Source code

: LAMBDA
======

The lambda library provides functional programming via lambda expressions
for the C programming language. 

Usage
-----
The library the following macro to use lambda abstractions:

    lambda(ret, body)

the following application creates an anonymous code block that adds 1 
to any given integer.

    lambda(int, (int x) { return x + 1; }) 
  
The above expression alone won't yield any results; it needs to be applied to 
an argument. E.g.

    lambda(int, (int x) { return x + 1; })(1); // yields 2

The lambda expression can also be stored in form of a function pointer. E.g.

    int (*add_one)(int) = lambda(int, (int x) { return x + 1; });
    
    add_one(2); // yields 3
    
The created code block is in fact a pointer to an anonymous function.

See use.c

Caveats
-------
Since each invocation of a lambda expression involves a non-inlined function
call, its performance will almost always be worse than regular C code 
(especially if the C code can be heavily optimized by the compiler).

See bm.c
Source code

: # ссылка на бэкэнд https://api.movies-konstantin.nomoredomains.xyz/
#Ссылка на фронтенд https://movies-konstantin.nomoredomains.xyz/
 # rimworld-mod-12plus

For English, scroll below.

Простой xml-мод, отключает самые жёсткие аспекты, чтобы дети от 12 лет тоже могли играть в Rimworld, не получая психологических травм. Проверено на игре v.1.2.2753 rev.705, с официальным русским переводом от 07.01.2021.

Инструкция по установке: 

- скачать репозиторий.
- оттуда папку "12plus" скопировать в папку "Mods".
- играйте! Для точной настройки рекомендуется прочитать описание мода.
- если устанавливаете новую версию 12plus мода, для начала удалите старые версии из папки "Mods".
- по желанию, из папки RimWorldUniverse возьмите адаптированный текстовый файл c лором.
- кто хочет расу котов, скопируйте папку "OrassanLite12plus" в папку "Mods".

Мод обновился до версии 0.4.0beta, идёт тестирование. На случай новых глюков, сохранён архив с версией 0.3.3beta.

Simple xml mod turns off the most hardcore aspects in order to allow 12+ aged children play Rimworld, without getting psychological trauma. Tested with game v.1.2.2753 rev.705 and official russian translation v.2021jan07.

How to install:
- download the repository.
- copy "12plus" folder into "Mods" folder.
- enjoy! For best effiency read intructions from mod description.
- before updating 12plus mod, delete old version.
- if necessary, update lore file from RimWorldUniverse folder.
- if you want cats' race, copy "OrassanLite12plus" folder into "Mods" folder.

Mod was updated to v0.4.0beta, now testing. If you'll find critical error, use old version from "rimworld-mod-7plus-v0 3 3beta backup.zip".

● Assignment
Return all of the data above verbatim.

● Reply
Source code

: LAMBDA
======

The lambda library provides functional programming via lambda expressions
for the C programming language. 

Usage
-----
The library the following macro to use lambda abstractions:

    lambda(ret, body)

the following application creates an anonymous code block that adds 1 
to any given integer.

    lambda(int, (int x) { return x + 1; }) 
  
The above expression alone won't yield any results; it needs to be applied to 
an argument. E.g.

    lambda(int, (int x) { return x + 1; })(1); // yields 2

The lambda expression can also be stored in form of a function pointer. E.g.

    int (*add_one)(int) = lambda(int, (int x) { return x + 1; });
    
    add_one(2); // yields 3
    
The created code block is in fact a pointer to an anonymous function.

See use.c

Caveats
-------
Since each invocation of a lambda expression involves a non-inlined function
call, its performance will almost always be worse than regular C code 
(especially if the C code can be heavily optimized by the compiler).

See bm.c
Source code

: # ссылка на бэкэнд https://api.movies-konstantin.nomoredomains.xyz/
#Ссылка на фронтенд https://movies-konstantin.nomoredomains.xyz/
 # rimworld-mod-12plus

For English, scroll below.

Простой xml-мод, отключает самые жёсткие аспекты, чтобы дети от 12 лет тоже могли играть в Rimworld, не получая психологических травм. Проверено на игре v.1.2.2753 rev.705, с официальным русским переводом от 07.01.2021.

Инструкция по установке: 

- скачать репозиторий.
- оттуда папку "12plus" скопировать в папку "Mods".
- играйте! Для точной настройки рекомендуется прочитать описание мода.
- если устанавливаете новую версию 12plus мода, для начала удалите старые версии из папки "Mods".
- по желанию, из папки RimWorldUniverse возьмите адаптированный текстовый файл c лором.
- кто хочет расу котов, скопируйте папку "OrassanLite12plus" в папку "Mods".

Мод обновился до версии 0.4.0beta, идёт тестирование. На случай новых глюков, сохранён архив с версией 0.3.3beta.

Simple xml mod turns off the most hardcore aspects in order to allow 12+ aged children play Rimworld, without getting psychological trauma. Tested with game v.1.2.2753 rev.705 and official russian translation v.2021jan07.

How to install:
- download the repository.
- copy "12plus" folder into "Mods" folder.
- enjoy! For best effiency read intructions from mod description.
- before updating 12plus mod, delete old version.
- if necessary, update lore file from RimWorldUniverse folder.
- if you want cats' race, copy "OrassanLite12plus" folder into "Mods" folder.

Mod was updated to v0.4.0beta, now testing. If you'll find critical error, use old version from "rimworld-mod-7plus-v0 3 3beta backup.zip".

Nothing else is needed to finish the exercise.